◆ Work task
Among the lines below, list those containing the string "Cancelar".
=== Source data ===
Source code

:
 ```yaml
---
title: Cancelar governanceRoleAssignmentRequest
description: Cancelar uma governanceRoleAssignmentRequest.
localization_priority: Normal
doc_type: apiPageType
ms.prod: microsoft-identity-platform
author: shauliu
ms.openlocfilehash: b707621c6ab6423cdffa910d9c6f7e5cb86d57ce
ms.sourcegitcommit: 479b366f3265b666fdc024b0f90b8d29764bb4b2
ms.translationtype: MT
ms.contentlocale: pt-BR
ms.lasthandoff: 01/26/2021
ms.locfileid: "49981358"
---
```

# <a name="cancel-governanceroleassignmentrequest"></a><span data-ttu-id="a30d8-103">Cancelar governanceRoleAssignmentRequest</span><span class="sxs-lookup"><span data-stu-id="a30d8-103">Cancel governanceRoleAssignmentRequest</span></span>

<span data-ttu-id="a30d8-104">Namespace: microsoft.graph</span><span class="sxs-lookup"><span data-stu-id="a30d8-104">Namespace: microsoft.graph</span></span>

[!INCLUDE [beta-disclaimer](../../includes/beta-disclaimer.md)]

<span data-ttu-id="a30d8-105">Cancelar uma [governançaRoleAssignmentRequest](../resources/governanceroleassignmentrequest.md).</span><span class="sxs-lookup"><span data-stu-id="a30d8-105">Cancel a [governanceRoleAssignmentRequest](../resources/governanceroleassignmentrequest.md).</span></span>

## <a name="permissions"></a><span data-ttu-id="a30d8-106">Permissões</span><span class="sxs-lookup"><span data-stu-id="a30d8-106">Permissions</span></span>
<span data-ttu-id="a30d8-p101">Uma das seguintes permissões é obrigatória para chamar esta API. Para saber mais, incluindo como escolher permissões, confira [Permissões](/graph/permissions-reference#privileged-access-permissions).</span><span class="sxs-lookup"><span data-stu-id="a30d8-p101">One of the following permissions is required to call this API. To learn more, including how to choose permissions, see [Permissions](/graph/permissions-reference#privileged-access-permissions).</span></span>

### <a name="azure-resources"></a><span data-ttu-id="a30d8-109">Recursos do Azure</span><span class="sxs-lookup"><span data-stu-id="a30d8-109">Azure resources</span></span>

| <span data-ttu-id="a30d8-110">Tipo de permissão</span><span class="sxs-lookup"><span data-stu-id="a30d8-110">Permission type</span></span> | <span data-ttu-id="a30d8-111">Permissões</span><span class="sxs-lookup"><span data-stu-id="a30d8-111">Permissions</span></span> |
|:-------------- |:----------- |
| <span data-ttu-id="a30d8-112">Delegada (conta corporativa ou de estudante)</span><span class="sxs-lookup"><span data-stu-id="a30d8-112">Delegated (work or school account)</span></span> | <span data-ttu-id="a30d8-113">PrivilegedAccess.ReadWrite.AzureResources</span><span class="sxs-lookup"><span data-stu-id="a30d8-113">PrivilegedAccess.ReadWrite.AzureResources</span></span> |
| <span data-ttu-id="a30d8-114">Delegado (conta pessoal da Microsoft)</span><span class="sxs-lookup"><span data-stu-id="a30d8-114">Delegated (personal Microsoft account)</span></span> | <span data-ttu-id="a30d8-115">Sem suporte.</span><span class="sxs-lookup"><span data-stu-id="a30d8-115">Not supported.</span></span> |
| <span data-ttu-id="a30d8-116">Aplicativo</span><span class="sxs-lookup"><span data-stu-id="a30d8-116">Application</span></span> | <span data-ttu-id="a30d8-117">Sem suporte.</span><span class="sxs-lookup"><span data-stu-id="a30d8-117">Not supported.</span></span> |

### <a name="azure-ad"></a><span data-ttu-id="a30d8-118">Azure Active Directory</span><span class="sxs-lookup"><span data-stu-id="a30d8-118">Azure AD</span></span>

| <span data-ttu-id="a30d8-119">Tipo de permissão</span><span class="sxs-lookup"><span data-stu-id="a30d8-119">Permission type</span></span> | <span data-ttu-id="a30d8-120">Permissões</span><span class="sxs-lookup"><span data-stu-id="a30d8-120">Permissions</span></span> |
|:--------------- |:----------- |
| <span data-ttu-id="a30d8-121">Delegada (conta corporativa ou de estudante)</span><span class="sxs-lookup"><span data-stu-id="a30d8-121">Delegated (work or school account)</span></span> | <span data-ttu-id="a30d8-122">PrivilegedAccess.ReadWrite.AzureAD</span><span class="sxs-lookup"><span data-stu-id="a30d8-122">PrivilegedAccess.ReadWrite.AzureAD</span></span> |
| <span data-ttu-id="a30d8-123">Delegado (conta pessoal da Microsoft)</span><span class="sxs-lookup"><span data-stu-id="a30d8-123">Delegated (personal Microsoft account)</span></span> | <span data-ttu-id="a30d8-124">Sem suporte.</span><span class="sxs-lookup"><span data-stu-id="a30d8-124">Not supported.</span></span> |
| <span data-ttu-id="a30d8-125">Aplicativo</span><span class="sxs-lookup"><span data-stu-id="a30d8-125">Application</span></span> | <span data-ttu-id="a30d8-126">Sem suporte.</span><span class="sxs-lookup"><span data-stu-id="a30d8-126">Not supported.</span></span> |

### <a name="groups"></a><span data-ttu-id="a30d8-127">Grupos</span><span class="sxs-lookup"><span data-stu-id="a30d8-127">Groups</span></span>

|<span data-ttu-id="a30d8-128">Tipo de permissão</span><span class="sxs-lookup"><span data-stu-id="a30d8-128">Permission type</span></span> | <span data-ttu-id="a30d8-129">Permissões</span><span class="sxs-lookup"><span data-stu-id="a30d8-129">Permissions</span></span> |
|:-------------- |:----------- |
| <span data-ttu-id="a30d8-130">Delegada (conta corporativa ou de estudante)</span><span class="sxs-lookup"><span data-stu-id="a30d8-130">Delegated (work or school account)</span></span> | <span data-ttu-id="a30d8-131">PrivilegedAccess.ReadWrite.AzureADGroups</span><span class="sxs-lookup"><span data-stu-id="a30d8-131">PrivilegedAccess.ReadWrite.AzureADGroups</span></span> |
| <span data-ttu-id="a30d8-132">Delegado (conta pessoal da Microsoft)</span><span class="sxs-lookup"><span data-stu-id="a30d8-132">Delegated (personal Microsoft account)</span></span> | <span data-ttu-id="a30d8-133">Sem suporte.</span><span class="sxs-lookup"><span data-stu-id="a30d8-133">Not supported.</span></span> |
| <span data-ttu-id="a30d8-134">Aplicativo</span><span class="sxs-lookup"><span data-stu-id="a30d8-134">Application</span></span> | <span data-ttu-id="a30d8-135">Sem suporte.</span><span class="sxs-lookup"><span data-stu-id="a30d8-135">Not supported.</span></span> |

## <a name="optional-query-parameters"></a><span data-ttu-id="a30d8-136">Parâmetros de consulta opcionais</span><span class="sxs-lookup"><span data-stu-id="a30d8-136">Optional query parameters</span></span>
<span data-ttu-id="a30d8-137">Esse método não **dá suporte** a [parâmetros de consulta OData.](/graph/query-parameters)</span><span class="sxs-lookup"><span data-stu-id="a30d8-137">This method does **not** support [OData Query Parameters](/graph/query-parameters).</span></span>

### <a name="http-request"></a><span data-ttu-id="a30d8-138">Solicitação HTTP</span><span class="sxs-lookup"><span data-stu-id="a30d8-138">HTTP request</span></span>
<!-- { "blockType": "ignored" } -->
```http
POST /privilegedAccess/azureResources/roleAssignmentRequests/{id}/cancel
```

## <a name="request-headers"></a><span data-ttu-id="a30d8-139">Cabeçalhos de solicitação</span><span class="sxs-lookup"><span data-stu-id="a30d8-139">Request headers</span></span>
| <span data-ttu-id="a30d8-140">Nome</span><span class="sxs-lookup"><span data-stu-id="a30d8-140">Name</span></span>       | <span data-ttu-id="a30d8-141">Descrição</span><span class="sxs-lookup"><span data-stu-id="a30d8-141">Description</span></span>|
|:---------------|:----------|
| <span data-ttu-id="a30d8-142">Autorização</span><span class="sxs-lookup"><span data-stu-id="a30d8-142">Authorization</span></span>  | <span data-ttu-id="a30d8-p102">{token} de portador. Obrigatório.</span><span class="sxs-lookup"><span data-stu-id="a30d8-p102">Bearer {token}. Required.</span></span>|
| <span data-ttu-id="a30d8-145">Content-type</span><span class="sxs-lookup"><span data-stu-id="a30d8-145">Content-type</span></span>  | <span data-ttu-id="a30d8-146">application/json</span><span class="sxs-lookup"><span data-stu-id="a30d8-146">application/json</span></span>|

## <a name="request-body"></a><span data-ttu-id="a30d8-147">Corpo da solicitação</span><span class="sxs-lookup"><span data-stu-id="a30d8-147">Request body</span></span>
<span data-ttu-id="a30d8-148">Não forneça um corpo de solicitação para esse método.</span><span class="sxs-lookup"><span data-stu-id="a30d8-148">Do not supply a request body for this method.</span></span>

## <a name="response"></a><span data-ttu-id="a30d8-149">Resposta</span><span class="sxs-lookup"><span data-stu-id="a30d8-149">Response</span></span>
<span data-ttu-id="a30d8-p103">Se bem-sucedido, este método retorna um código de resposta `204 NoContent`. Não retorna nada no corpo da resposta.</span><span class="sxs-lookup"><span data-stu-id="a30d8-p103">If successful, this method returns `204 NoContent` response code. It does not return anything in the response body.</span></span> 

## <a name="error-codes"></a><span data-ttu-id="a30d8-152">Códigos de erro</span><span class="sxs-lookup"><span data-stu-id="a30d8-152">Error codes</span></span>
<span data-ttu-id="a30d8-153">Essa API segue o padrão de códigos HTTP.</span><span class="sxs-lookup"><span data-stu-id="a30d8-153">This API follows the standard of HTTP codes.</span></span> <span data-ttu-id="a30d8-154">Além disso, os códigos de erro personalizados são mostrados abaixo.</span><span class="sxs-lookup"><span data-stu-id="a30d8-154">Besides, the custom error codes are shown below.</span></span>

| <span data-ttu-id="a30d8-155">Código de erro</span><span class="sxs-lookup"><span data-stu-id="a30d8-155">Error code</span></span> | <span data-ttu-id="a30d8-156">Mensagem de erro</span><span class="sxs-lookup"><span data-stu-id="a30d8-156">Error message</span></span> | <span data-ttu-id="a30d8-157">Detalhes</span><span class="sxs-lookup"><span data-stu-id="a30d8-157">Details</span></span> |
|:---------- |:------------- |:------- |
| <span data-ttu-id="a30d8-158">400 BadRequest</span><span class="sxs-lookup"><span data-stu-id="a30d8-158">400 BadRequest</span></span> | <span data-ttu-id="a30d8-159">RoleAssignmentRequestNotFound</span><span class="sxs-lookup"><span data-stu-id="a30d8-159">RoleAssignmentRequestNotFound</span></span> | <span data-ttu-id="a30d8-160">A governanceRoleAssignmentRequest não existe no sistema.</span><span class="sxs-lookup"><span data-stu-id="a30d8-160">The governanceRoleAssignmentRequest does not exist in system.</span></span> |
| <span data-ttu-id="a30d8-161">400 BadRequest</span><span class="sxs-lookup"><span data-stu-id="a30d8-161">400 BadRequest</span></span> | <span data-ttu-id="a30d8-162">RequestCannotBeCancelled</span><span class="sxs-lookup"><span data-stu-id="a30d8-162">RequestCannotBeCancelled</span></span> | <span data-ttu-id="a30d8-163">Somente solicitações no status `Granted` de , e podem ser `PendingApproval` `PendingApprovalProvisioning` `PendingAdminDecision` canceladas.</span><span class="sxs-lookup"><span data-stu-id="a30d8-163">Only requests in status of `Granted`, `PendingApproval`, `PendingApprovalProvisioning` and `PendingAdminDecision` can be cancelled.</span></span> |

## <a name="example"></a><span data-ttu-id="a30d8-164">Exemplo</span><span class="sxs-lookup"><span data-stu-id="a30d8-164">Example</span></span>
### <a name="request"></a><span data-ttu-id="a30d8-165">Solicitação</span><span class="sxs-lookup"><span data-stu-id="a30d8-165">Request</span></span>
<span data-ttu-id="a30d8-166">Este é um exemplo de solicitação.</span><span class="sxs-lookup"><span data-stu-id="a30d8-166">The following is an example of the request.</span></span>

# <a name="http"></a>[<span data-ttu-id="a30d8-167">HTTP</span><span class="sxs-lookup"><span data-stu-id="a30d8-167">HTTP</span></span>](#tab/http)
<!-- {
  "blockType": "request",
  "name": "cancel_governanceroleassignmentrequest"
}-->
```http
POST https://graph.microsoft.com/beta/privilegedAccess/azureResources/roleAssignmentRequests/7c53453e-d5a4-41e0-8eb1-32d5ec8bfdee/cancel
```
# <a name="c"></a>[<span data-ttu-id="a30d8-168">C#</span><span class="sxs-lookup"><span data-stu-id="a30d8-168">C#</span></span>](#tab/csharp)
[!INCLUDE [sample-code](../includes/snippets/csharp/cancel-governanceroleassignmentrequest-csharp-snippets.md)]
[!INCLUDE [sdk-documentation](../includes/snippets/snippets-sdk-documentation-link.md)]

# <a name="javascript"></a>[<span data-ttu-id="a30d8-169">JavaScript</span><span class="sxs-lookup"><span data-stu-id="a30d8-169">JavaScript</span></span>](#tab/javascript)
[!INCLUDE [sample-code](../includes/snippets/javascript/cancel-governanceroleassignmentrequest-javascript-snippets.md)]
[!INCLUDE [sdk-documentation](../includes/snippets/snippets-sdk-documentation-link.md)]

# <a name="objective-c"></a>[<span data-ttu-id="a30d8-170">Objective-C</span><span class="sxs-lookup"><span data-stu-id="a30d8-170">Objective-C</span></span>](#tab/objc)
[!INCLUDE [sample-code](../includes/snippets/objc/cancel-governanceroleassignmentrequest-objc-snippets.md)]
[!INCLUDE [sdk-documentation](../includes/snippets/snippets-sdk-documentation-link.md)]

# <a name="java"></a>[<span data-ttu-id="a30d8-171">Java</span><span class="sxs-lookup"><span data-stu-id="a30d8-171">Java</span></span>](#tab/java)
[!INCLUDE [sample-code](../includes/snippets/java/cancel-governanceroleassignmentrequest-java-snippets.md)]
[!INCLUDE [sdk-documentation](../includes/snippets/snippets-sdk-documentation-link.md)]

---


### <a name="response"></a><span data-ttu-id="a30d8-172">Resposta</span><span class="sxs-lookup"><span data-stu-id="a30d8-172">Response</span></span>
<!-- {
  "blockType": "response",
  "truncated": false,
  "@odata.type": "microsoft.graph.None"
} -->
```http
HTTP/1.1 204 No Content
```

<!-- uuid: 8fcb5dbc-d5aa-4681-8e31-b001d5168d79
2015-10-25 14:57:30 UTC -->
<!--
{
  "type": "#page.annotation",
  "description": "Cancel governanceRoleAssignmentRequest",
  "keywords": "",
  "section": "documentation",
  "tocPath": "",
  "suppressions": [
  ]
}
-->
===
◆ Answer box
title: Cancelar governanceRoleAssignmentRequest
description: Cancelar uma governanceRoleAssignmentRequest.
# <a name="cancel-governanceroleassignmentrequest"></a><span data-ttu-id="a30d8-103">Cancelar governanceRoleAssignmentRequest</span><span class="sxs-lookup"><span data-stu-id="a30d8-103">Cancel governanceRoleAssignmentRequest</span></span>
<span data-ttu-id="a30d8-105">Cancelar uma [governançaRoleAssignmentRequest](../resources/governanceroleassignmentrequest.md).</span><span class="sxs-lookup"><span data-stu-id="a30d8-105">Cancel a [governanceRoleAssignmentRequest](../resources/governanceroleassignmentrequest.md).</span></span>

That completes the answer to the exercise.